Since last Wednesday (27), four Brazilian states have secured with the Federal Supreme Court (STF) favorable measures to requests related to the effects of the ICMS ceiling. The actions are a reaction to the drop in revenues caused by the imitation of the tax rate levied on fuel, energy, telecommunications and transport after the additional law sanction 194/2022in June.
The first injunction was granted to Maranhão and suspends the payment of installments of the state’s debt with the Union and with five banks after the Maranhão government declared itself unable to meet the commitments because of embezzlement in the coffers.

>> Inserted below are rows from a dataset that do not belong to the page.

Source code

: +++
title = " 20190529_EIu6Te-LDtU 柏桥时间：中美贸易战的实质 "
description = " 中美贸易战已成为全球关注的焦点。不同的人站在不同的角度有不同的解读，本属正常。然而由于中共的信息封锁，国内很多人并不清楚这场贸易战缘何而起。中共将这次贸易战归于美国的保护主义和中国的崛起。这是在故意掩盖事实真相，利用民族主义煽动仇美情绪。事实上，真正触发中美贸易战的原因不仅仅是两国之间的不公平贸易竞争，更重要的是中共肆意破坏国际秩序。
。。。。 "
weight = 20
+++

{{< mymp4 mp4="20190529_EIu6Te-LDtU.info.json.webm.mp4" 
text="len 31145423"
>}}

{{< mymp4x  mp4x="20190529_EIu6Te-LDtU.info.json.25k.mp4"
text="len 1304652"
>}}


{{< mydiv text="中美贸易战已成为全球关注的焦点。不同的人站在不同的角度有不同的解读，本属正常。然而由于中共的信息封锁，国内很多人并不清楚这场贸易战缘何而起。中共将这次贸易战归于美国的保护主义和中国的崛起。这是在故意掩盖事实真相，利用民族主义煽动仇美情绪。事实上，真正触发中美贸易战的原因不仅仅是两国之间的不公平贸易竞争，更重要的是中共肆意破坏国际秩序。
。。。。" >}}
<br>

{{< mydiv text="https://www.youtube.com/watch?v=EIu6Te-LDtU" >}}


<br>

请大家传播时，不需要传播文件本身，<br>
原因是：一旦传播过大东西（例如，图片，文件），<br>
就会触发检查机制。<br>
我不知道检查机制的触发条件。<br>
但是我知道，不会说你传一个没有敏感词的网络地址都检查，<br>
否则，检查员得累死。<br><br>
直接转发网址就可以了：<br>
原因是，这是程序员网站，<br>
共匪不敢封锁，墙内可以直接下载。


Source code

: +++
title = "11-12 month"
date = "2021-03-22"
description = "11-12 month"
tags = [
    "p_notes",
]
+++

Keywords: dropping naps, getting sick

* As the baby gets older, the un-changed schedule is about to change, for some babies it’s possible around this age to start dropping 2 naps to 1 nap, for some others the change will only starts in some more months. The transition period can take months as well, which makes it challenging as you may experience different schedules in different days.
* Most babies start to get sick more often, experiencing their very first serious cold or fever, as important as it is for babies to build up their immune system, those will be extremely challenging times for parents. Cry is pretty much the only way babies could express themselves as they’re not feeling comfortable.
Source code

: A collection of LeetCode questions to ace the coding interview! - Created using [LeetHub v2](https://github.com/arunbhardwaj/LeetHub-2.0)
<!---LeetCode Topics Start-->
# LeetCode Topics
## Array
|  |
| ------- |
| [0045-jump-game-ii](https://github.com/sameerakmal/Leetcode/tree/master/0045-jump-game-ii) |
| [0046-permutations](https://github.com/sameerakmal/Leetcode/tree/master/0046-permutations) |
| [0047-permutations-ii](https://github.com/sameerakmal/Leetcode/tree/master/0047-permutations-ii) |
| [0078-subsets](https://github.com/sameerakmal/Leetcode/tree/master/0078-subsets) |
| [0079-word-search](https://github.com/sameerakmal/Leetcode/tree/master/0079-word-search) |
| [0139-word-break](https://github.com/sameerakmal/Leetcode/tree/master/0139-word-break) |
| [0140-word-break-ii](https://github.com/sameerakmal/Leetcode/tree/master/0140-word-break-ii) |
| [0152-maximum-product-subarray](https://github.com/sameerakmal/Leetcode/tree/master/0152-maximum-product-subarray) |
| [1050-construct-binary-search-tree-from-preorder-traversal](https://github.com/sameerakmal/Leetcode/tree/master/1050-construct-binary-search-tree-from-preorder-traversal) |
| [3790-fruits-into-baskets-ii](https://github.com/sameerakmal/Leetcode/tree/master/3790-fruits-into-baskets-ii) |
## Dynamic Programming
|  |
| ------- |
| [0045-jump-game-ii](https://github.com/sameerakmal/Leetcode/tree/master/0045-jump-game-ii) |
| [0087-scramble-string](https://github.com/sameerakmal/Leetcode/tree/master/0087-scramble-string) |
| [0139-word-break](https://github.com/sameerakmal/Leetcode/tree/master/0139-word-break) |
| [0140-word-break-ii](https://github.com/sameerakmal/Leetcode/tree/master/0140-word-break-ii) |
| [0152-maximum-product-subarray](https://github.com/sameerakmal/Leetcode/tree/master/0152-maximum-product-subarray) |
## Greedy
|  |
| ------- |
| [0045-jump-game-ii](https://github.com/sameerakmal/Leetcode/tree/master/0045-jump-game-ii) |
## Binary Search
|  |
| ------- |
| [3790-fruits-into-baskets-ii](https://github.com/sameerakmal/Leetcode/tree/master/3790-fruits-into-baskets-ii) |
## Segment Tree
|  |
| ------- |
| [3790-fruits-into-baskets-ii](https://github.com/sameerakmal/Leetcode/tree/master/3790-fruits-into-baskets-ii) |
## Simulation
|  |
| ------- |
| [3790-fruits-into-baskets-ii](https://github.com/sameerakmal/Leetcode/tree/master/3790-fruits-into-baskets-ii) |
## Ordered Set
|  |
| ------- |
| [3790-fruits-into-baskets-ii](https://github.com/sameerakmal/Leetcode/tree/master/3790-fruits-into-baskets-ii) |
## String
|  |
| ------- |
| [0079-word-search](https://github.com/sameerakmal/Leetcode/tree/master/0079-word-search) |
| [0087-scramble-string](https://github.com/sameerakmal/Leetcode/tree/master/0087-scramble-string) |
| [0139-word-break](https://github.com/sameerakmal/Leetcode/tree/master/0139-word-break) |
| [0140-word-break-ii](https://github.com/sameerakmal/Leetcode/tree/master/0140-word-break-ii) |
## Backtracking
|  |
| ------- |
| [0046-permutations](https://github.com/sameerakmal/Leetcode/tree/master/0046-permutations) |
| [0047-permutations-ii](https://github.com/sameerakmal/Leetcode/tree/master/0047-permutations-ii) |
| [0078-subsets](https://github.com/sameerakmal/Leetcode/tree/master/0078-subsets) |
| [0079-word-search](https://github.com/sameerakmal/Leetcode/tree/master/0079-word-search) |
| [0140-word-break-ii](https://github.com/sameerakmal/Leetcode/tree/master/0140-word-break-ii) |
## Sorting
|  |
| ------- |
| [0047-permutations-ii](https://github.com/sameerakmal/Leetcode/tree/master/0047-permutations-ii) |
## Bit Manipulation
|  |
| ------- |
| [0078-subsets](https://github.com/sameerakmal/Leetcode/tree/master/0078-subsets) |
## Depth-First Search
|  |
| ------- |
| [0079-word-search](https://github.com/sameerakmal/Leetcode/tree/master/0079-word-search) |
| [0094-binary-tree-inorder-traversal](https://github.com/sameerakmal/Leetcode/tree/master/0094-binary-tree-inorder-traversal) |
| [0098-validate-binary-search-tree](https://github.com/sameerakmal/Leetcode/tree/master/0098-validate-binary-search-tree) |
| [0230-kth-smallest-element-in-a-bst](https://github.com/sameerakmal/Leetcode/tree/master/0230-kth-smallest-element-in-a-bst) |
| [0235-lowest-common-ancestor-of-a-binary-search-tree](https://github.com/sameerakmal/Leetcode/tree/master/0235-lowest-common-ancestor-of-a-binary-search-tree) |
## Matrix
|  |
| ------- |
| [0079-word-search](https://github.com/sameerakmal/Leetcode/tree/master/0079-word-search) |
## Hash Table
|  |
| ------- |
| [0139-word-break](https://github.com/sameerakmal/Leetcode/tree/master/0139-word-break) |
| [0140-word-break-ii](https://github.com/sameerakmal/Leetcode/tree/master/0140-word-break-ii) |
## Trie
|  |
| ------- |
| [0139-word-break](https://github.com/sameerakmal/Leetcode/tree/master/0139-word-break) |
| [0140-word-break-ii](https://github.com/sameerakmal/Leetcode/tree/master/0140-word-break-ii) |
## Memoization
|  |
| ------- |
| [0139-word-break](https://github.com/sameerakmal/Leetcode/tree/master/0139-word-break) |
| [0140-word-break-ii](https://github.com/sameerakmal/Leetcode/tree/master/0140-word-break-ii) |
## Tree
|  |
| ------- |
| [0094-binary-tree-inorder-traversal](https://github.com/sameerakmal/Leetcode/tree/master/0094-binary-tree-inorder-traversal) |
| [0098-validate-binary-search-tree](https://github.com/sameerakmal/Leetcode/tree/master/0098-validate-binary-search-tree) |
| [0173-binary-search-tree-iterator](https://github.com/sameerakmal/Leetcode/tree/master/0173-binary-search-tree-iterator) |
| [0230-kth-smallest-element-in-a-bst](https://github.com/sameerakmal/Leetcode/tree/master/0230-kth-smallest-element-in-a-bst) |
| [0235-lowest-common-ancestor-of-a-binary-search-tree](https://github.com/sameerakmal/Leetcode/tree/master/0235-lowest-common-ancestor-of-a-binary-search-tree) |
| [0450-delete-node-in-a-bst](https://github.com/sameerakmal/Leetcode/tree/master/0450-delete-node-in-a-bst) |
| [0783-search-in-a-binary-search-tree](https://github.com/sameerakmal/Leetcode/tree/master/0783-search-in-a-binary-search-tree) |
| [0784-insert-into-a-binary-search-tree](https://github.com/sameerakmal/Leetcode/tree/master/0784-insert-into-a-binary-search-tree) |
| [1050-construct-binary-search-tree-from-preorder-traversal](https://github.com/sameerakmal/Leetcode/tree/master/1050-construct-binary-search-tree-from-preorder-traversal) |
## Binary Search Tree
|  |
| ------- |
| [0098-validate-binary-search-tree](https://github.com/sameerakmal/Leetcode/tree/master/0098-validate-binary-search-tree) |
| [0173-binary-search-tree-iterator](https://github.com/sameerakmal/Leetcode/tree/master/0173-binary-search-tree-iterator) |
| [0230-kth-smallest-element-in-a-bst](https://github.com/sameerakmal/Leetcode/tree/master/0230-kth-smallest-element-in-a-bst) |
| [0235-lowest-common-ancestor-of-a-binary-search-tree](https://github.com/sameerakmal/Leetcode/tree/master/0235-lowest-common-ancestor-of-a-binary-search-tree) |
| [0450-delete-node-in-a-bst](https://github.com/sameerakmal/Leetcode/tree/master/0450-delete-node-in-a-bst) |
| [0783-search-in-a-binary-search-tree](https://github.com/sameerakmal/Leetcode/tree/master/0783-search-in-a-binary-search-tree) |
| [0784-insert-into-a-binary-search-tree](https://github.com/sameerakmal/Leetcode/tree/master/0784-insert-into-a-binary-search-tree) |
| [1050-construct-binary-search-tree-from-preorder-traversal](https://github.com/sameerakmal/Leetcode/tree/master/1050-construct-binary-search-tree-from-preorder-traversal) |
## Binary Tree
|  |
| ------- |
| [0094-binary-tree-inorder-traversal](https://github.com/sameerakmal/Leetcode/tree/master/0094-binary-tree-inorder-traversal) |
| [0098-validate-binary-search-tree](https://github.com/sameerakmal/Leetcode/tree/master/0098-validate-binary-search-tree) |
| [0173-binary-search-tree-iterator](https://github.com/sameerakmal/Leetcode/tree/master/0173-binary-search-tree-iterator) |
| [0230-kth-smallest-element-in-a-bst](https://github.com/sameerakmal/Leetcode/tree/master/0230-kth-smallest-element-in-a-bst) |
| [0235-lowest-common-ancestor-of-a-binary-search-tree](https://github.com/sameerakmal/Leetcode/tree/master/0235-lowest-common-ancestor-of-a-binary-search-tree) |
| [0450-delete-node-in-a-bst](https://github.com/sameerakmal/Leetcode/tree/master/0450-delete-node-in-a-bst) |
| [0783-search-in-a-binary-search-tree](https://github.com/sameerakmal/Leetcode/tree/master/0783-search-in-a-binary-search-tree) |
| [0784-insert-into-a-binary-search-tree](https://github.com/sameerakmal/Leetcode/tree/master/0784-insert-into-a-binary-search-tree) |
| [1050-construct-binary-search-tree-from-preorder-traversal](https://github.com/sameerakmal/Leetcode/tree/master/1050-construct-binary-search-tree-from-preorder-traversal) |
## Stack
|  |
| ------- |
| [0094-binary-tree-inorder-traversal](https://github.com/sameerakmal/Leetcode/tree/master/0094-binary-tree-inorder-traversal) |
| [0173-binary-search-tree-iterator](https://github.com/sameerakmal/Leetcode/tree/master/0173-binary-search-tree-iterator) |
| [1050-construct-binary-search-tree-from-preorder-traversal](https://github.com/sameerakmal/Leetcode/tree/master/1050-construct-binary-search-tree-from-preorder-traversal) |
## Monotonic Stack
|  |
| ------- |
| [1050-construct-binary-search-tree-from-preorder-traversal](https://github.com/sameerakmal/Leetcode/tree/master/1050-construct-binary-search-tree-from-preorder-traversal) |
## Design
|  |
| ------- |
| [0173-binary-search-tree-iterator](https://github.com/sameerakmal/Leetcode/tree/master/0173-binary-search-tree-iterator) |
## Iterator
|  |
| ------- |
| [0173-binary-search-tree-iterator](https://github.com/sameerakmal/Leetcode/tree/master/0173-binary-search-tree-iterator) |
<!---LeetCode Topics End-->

With the new law, states can no longer charge ICMS above 17% on the items covered, in an abrupt cut that will remove R$ 54 billion from them in collection until the end of the year, according to the state Treasury departments, with a risk to maintenance of essential services such as health and education.
In the decision made by the government of Maranhão, Minister Alexandre de Moraes wrote that it was “possible to say that the restriction on state taxation […] entails a profound imbalance in the account of the federation entities” and that the norm makes “excessively onerous, at least at this stage, to fulfill the obligations contracted in the financing contracts that make up the public debt of subnational entities”.

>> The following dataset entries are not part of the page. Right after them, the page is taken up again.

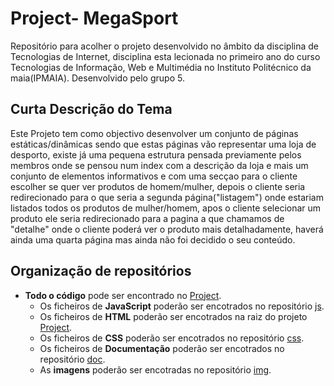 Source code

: # Project- MegaSport

Repositório para acolher o projeto desenvolvido no âmbito da disciplina de Tecnologias de Internet, disciplina esta lecionada no primeiro ano do curso Tecnologias de Informação,
Web e Multimédia no Instituto Politécnico da maia(IPMAIA). Desenvolvido pelo grupo 5.

## Curta Descrição do Tema

Este Projeto tem como objectivo desenvolver um conjunto de páginas estáticas/dinâmicas sendo que estas páginas vão representar uma loja de desporto, existe já uma pequena estrutura pensada previamente pelos membros onde se pensou num index com a descrição da loja e mais um conjunto de elementos informativos e com uma secçao para o cliente escolher se quer ver produtos de homem/mulher, depois o cliente seria redirecionado para o que seria a segunda página("listagem") onde estariam listados todos os produtos de mulher/homem, apos o cliente selecionar um produto ele seria redirecionado para a pagina a que chamamos de "detalhe" onde o cliente poderá ver o produto mais detalhadamente, haverá ainda uma quarta página mas ainda não foi decidido o seu conteúdo.

## Organização de repositórios

* **Todo o código** pode ser encontrado no [Project](https://github.com/Joel-Diogo-Marco-TI/Project).
  * Os ficheiros de **JavaScript** poderão ser encotrados no repositório [js](https://github.com/Joel-Diogo-Marco-TI/Project).
  * Os ficheiros de **HTML** poderão ser encotrados na raiz do projeto [Project](https://github.com/Joel-Diogo-Marco-TI/Project).
  * Os ficheiros de **CSS** poderão ser encotrados no repositório [css](https://github.com/Joel-Diogo-Marco-TI/Project/css).
  * Os ficheiros de **Documentação** poderão ser encotrados no repositório [doc](https://github.com/Joel-Diogo-Marco-TI/Project/doc).
  * As **imagens** poderão ser encotradas no repositório [img](https://github.com/Joel-Diogo-Marco-TI/Project/doc).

Subsequently, the states of Alagoas, Piauí and São Paulo were also able to obtain favorable decisions on claims presented to the STF because of the shrinking of collections. O Alagoas government obtained an injunction similar to that of Maranhão. Signed by the minister and president of the Supreme Court, Luiz Fux, the decision is for the momentary interruption of debt payments in contracts administered by the National Treasury Secretariat (STN). According to the state, the loss of revenue between July and December is estimated at R$ 461.5 million.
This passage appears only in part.